Since that day, March 4, 1973 has gone into my personal history as the happiest day of my life to date and one that will be celebrated as my “Re-birthday” from here on out.
IF YOU RECEIVED ANY MEDALS FOR VALOR OR AWARDS FOR SIGNIFICANT ACHIEVEMENT, PLEASE DESCRIBE HOW THESE WERE EARNED.
Three Silver Stars – first for leading the Iron Hand, SAM suppression flight (my flight of 3 destroyed the SAM site) on which I was shot down and captured; 2nd and 3rd for enduring severe torture sessions in prison; Legion of Merit and 2 Bronze Stars for particular actions while a P.O.W.; some of my 11 Air Medals and four Navy Commendations for individual, noteworthy, combat flights.
WHICH INDIVIDUAL(S) FROM YOUR TIME IN THE MILITARY STAND OUT AS HAVING THE MOST POSITIVE IMPACT ON YOU AND WHY?
Two: My Division officer Quonset Pt., LT Jim Yates (now deceased), for prodding me into applying to officer procurement programs, and CDR Edward P. Stafford, veteran of WW-II combat ops in the Med and Pacific, Patrol Plane Commander of our VW-15 flight crew, and grandson of RADM Robert E. Peary, discover of the North Pole, for being a tremendous role model.
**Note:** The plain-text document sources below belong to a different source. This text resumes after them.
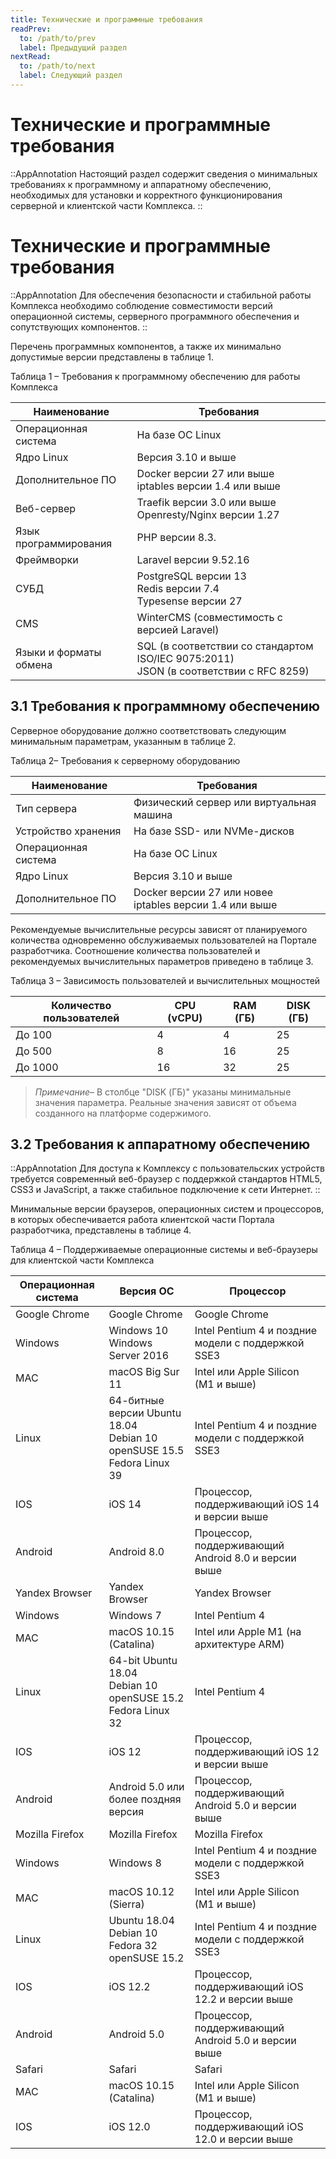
 ```yaml
---
title: Технические и программные требования
readPrev:
  to: /path/to/prev
  label: Предыдущий раздел
nextRead:
  to: /path/to/next
  label: Следующий раздел
---
```


# Технические и программные требования

::AppAnnotation
Настоящий раздел содержит сведения о минимальных требованиях к программному и аппаратному обеспечению, необходимых для установки и корректного функционирования серверной и клиентской части Комплекса.
::

# Технические и программные требования

::AppAnnotation
Для обеспечения безопасности и стабильной работы Комплекса необходимо соблюдение совместимости версий операционной системы, серверного программного обеспечения и сопутствующих компонентов.
::

Перечень программных компонентов, а также их минимально допустимые версии представлены в таблице 1.

Таблица 1 – Требования к программному обеспечению для работы Комплекса

| Наименование | Требования |
| ------------ | ---------- |
| Операционная система | На базе ОС Linux |
| Ядро Linux | Версия 3.10 и выше |
| Дополнительное ПО | Docker версии 27 или выше<br>iptables версии 1.4 или выше |
| Веб-сервер | Traefik версии 3.0 или выше<br>Openresty/Nginx версии 1.27 |
| Язык программирования | PHP версии 8.3. |
| Фреймворки | Laravel версии 9.52.16 |
| СУБД | PostgreSQL версии 13<br>Redis версии 7.4<br>Typesense версии 27 |
| CMS | WinterCMS (совместимость с версией Laravel) |
| Языки и форматы обмена | SQL (в соответствии со стандартом ISO/IEC 9075:2011)<br>JSON (в соответствии с RFC 8259) |

## 3.1 Требования к программному обеспечению

Серверное оборудование должно соответствовать следующим минимальным параметрам, указанным в таблице 2.

Таблица 2– Требования к серверному оборудованию

| Наименование | Требования |
| ------------ | ---------- |
| Тип сервера | Физический сервер или виртуальная машина |
| Устройство хранения | На базе SSD- или NVMe-дисков |
| Операционная система | На базе ОС Linux |
| Ядро Linux | Версия 3.10 и выше |
| Дополнительное ПО | Docker версии 27 или новее<br>iptables версии 1.4 или выше |

Рекомендуемые вычислительные ресурсы зависят от планируемого количества одновременно обслуживаемых пользователей на Портале разработчика. Соотношение количества пользователей и рекомендуемых вычислительных параметров приведено в таблице 3.

Таблица 3 – Зависимость пользователей и вычислительных мощностей

| Количество пользователей | CPU (vCPU) | RAM (ГБ) | DISK (ГБ) |
| ------------------------ | ---------- | -------- | --------- |
| До 100 | 4 | 4 | 25 |
| До 500 | 8 | 16 | 25 |
| До 1000 | 16 | 32 | 25 |

> _Примечание_– В столбце "DISK (ГБ)" указаны минимальные значения параметра. Реальные значения зависят от объема созданного на платформе содержимого.

## 3.2 Требования к аппаратному обеспечению

::AppAnnotation
Для доступа к Комплексу с пользовательских устройств требуется современный веб-браузер с поддержкой стандартов HTML5, CSS3 и JavaScript, а также стабильное подключение к сети Интернет.
::

Минимальные версии браузеров, операционных систем и процессоров, в которых обеспечивается работа клиентской части Портала разработчика, представлены в таблице 4.

Таблица 4 – Поддерживаемые операционные системы и веб-браузеры для клиентской части Комплекса

| Операционная система | Версия ОС | Процессор |
| -------------------- | --------- | --------- |
| Google Chrome | Google Chrome | Google Chrome |
| Windows | Windows 10<br>Windows Server 2016 | Intel Pentium 4 и поздние модели с поддержкой SSE3 |
| MAC | macOS Big Sur 11 | Intel или Apple Silicon (M1 и выше) |
| Linux | 64-битные версии Ubuntu 18.04<br>Debian 10 <br>openSUSE 15.5<br>Fedora Linux 39 | Intel Pentium 4 и поздние модели с поддержкой SSE3 |
| IOS | iOS 14 | Процессор, поддерживающий iOS 14 и версии выше |
| Android | Android 8.0 | Процессор, поддерживающий Android 8.0 и версии выше |
| Yandex Browser | Yandex Browser | Yandex Browser |
| Windows | Windows 7 | Intel Pentium 4 |
| MAC | macOS 10.15 (Catalina) | Intel или Apple M1 (на архитектуре ARM) |
| Linux | 64-bit Ubuntu 18.04<br>Debian 10<br>openSUSE 15.2<br>Fedora Linux 32 | Intel Pentium 4 |
| IOS | iOS 12 | Процессор, поддерживающий iOS 12 и версии выше |
| Android | Android 5.0 или более поздняя версия | Процессор, поддерживающий Android 5.0 и версии выше |
| Mozilla Firefox | Mozilla Firefox | Mozilla Firefox |
| Windows | Windows 8 | Intel Pentium 4 и поздние модели с поддержкой SSE3 |
| MAC | macOS 10.12 (Sierra) | Intel или Apple Silicon (M1 и выше) |
| Linux | Ubuntu 18.04<br>Debian 10<br>Fedora 32<br>openSUSE 15.2 | Intel Pentium 4 и поздние модели с поддержкой SSE3 |
| IOS | iOS 12.2 | Процессор, поддерживающий iOS 12.2 и версии выше |
| Android | Android 5.0 | Процессор, поддерживающий Android 5.0 и версии выше |
| Safari | Safari | Safari |
| MAC | macOS 10.15 (Catalina) | Intel или Apple Silicon (M1 и выше) |
| IOS | iOS 12.0 | Процессор, поддерживающий iOS 12.0 и версии выше |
I recommend reading his books:”The Big E”, “Little Ship, Big War”, and “Subchaser.”
WHAT PROFESSION DID YOU FOLLOW AFTER YOUR MILITARY SERVICE AND WHAT ARE YOU DOING NOW? IF YOU ARE CURRENTLY SERVING, WHAT IS YOUR PRESENT OCCUPATIONAL SPECIALTY?
My final assignment in the Navy was as an instrument flight instructor in Virginia and where I retired from the Navy in late 1978. We remained in Virginia living on a tributary on Chesapeake Bay. Every summer we would return to Sanford to visit our friends.
I worked as a small marina owner; marine railway operator; ultralight aircraft sales and service; and aerial photographer.
Finally, fully retired!
In 2007, I returned to Vietnam with my wife and two of our daughters. I must admit I traveled there with some trepidation, but ended up having a wonderful time. We found no evidence of hatred or dislike or violence there. While Vietnam is still a communist nation, I noticed that the country has changed dramatically and that capitalism has made tremendous inroads.
We even toured the Hoa Lo Prison, which is now part of a museum. We went into the room where I and the other POWs were held captive more than 30 years earlier. It brought back memories it had taken me years to forget but I glad I made the trip.
I continue to act as guest speaker at events where POW/MIA issues are discussed.
WHAT MILITARY ASSOCIATIONS ARE YOU A MEMBER OF, IF ANY? WHAT SPECIFIC BENEFITS DO YOU DERIVE FROM YOUR MEMBERSHIPS?
Nam POWs: a matchless fraternity of love, respects and support.
IN WHAT WAYS HAS SERVING IN THE MILITARY INFLUENCED THE WAY YOU HAVE APPROACHED YOUR LIFE AND YOUR CAREER?
I thoroughly love and appreciate every aspect of my Navy career. I am very proud of my enlisted service, from AA to AC1. Those years gave me a basis, understanding and appreciation of ALL of us – enlisted and officer – that would serve me extremely well throughout the rest of my career – from squadron Legal Officer to X.O.
BASED ON YOUR OWN EXPERIENCES, WHAT ADVICE WOULD YOU GIVE TO THOSE WHO HAVE RECENTLY JOINED THE NAVY?
Always serve with pride, and honor, never forgetting that you are ambassadors of our country, and the protectors of our freedom and the U.S. Constitution!
IN WHAT WAYS HAS TOGETHERWESERVED.COM HELPED YOU REMEMBER YOUR MILITARY SERVICE AND THE FRIENDS YOU SERVED WITH.
For me, TWS is a chance to connect with old friends, make a few new ones along the way.
I’ve enjoyed putting my profile together and telling a bit of my story.
I know it will be well taken care of long after I am gone.